Why Test Spacecraft and Delivery Systems?

David L. Stringer, Director
NASA Armstrong Test Facility

Testing may not often get the kind of attention it deserves, but it is absolutely essential to the success of space exploration and the missions, both uncrewed and crewed, that launch and operate for weeks, months, years, even decades.

Put succinctly, the purpose of testing is knowledge. Testing is essential to space-technology development, risk reduction and flight qualification, and incident response and mitigation. Also key are workforce skills development and advancement, specifically for technicians, engineers, scientists and managers.

The facilities where testing is conducted are likewise crucial. The studies undertaken there reduce risk by identifying problems before use. In other words, we test to avoid failures in ordinary use, as well as outright catastrophes.

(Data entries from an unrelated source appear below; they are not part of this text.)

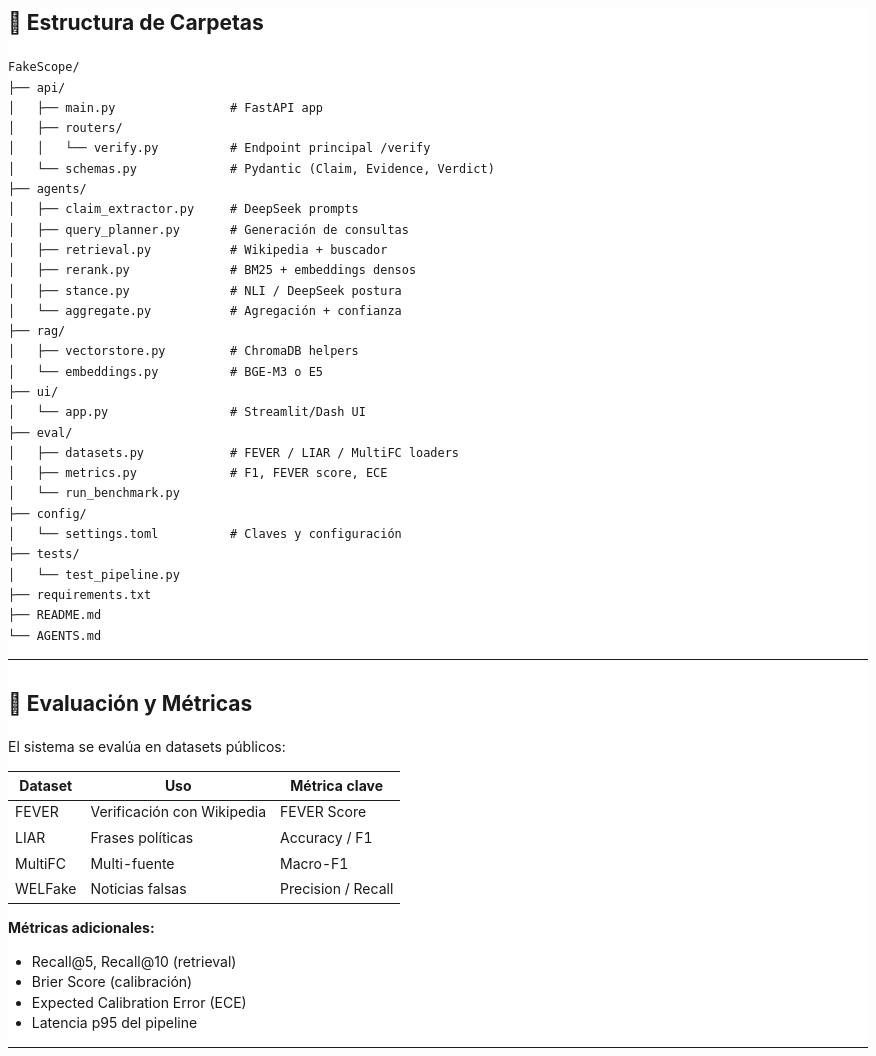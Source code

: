 
## 🧩 Estructura de Carpetas

```
FakeScope/
├── api/
│   ├── main.py                # FastAPI app
│   ├── routers/
│   │   └── verify.py          # Endpoint principal /verify
│   └── schemas.py             # Pydantic (Claim, Evidence, Verdict)
├── agents/
│   ├── claim_extractor.py     # DeepSeek prompts
│   ├── query_planner.py       # Generación de consultas
│   ├── retrieval.py           # Wikipedia + buscador
│   ├── rerank.py              # BM25 + embeddings densos
│   ├── stance.py              # NLI / DeepSeek postura
│   └── aggregate.py           # Agregación + confianza
├── rag/
│   ├── vectorstore.py         # ChromaDB helpers
│   └── embeddings.py          # BGE-M3 o E5
├── ui/
│   └── app.py                 # Streamlit/Dash UI
├── eval/
│   ├── datasets.py            # FEVER / LIAR / MultiFC loaders
│   ├── metrics.py             # F1, FEVER score, ECE
│   └── run_benchmark.py
├── config/
│   └── settings.toml          # Claves y configuración
├── tests/
│   └── test_pipeline.py
├── requirements.txt
├── README.md
└── AGENTS.md
```

---

## 🧪 Evaluación y Métricas

El sistema se evalúa en datasets públicos:

| Dataset | Uso | Métrica clave |
|----------|-----|----------------|
| FEVER | Verificación con Wikipedia | FEVER Score |
| LIAR | Frases políticas | Accuracy / F1 |
| MultiFC | Multi-fuente | Macro-F1 |
| WELFake | Noticias falsas | Precision / Recall |

**Métricas adicionales:**
- Recall@5, Recall@10 (retrieval)
- Brier Score (calibración)
- Expected Calibration Error (ECE)
- Latencia p95 del pipeline

---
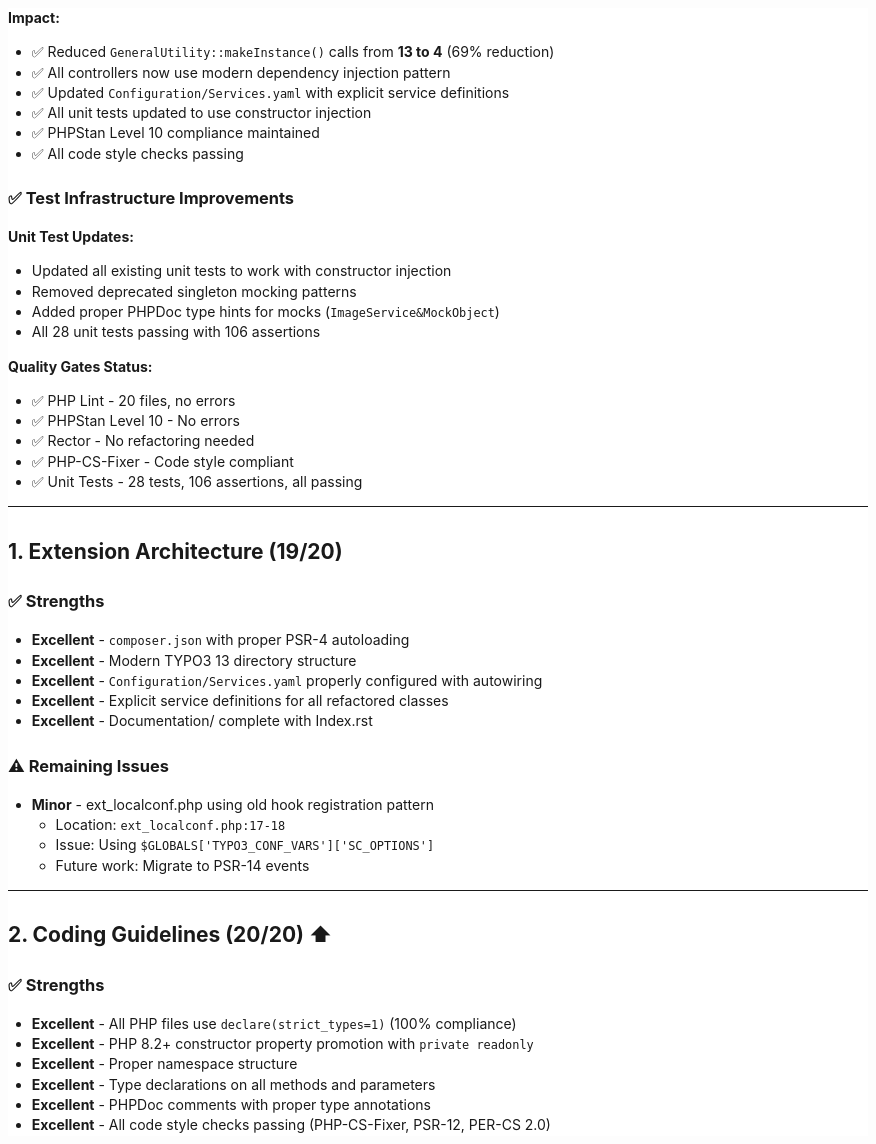 **Impact:**
- ✅ Reduced `GeneralUtility::makeInstance()` calls from **13 to 4** (69% reduction)
- ✅ All controllers now use modern dependency injection pattern
- ✅ Updated `Configuration/Services.yaml` with explicit service definitions
- ✅ All unit tests updated to use constructor injection
- ✅ PHPStan Level 10 compliance maintained
- ✅ All code style checks passing

### ✅ Test Infrastructure Improvements

**Unit Test Updates:**
- Updated all existing unit tests to work with constructor injection
- Removed deprecated singleton mocking patterns
- Added proper PHPDoc type hints for mocks (`ImageService&MockObject`)
- All 28 unit tests passing with 106 assertions

**Quality Gates Status:**
- ✅ PHP Lint - 20 files, no errors
- ✅ PHPStan Level 10 - No errors
- ✅ Rector - No refactoring needed
- ✅ PHP-CS-Fixer - Code style compliant
- ✅ Unit Tests - 28 tests, 106 assertions, all passing

---

## 1. Extension Architecture (19/20)

### ✅ Strengths

- **Excellent** - `composer.json` with proper PSR-4 autoloading
- **Excellent** - Modern TYPO3 13 directory structure
- **Excellent** - `Configuration/Services.yaml` properly configured with autowiring
- **Excellent** - Explicit service definitions for all refactored classes
- **Excellent** - Documentation/ complete with Index.rst

### ⚠️  Remaining Issues

- **Minor** - ext_localconf.php using old hook registration pattern
  - Location: `ext_localconf.php:17-18`
  - Issue: Using `$GLOBALS['TYPO3_CONF_VARS']['SC_OPTIONS']`
  - Future work: Migrate to PSR-14 events

---

## 2. Coding Guidelines (20/20) ⬆️

### ✅ Strengths

- **Excellent** - All PHP files use `declare(strict_types=1)` (100% compliance)
- **Excellent** - PHP 8.2+ constructor property promotion with `private readonly`
- **Excellent** - Proper namespace structure
- **Excellent** - Type declarations on all methods and parameters
- **Excellent** - PHPDoc comments with proper type annotations
- **Excellent** - All code style checks passing (PHP-CS-Fixer, PSR-12, PER-CS 2.0)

According to an Aerospace Corporation Study, not testing complex space systems substantially increases the probability of failure. Three notable examples:

• In 2009, lack of proper testing of the Taurus XL rocket payload fairing led to the loss of the first Orbiting Carbon Observatory (OCO-1).
• In 2011, the Glory satellite suffered the same fate, having lifted off on that same rocket. OCO-1 cost $209 million, Glory cost $388 million, and successor OCO-2 in 2014—this time successfully launched on a different vehicle, the Delta II—cost $468 million, for a grand total of more than $1 billion thus far.
• The Hubble Space Telescope deferred critical tests of its mirror system to save money and time. A space shuttle mission, three years and more than $1 billion later, the Hubble was made operational.

The bottom line is that the more costly, the more exceptional, or the more critical a spacecraft is, the more likely it is to benefit from components, systems and full-scale testing in the conditions mimicking those it will see in actual use.

Testing’s Value

So, how to quantify the value of testing? A primary metric should be the total cost of the test in dollars and time compared to the cost in dollars and time of both mission failure and the resultant consequences. That’s not to mention the threats posed to crewed missions, where human life is of course the central concern, and safety should always be of paramount importance. 

Failure resulting from minimized testing priorities can and does significantly increase costs for subsequent missions, as remediation measures are studied and implemented to compensate for previous missteps.

Additionally, fixing problems in developmental testing is approximately 10 times cheaper than fixing them in operational testing, and fixing problems in operational testing is approximately 10 times cheaper than fixing them on orbit and/or on a production line.

Testing’s Cost

There are discrete data points in calculating cost. For the tester, that means the total dollar amount spent for hardware and related costs, as well as time involving labor.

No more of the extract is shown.